═══ Input
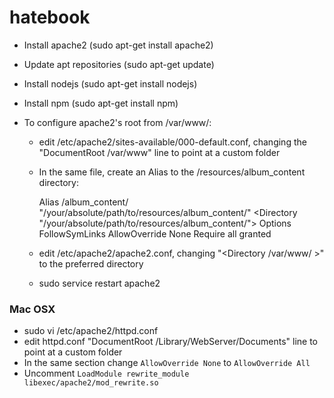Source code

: # hatebook

- Install apache2 (sudo apt-get install apache2)
- Update apt repositories (sudo apt-get update)
- Install nodejs (sudo apt-get install nodejs)
- Install npm (sudo apt-get install npm)

- To configure apache2's root from /var/www/:
	- edit /etc/apache2/sites-available/000-default.conf, changing the "DocumentRoot /var/www" line to point at a custom folder
	- In the same file, create an Alias to the /resources/album_content directory:

		Alias /album_content/ "/your/absolute/path/to/resources/album_content/"
		<Directory "/your/absolute/path/to/resources/album_content/">
	  	  Options FollowSymLinks
	  	  AllowOverride None
	  	  Require all granted
		</Directory>

	- edit /etc/apache2/apache2.conf, changing "<Directory /var/www/ >" to the preferred directory
	- sudo service restart apache2

### Mac OSX
- sudo vi /etc/apache2/httpd.conf
- edit httpd.conf "DocumentRoot /Library/WebServer/Documents" line to point at a custom folder
- In the same section change `AllowOverride None` to `AllowOverride All`
- Uncomment `LoadModule rewrite_module libexec/apache2/mod_rewrite.so`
══════
**Task brief**
Identify the lines above that contain the word "Alias", then copy them.

**Task response**
	- In the same file, create an Alias to the /resources/album_content directory:
		Alias /album_content/ "/your/absolute/path/to/resources/album_content/"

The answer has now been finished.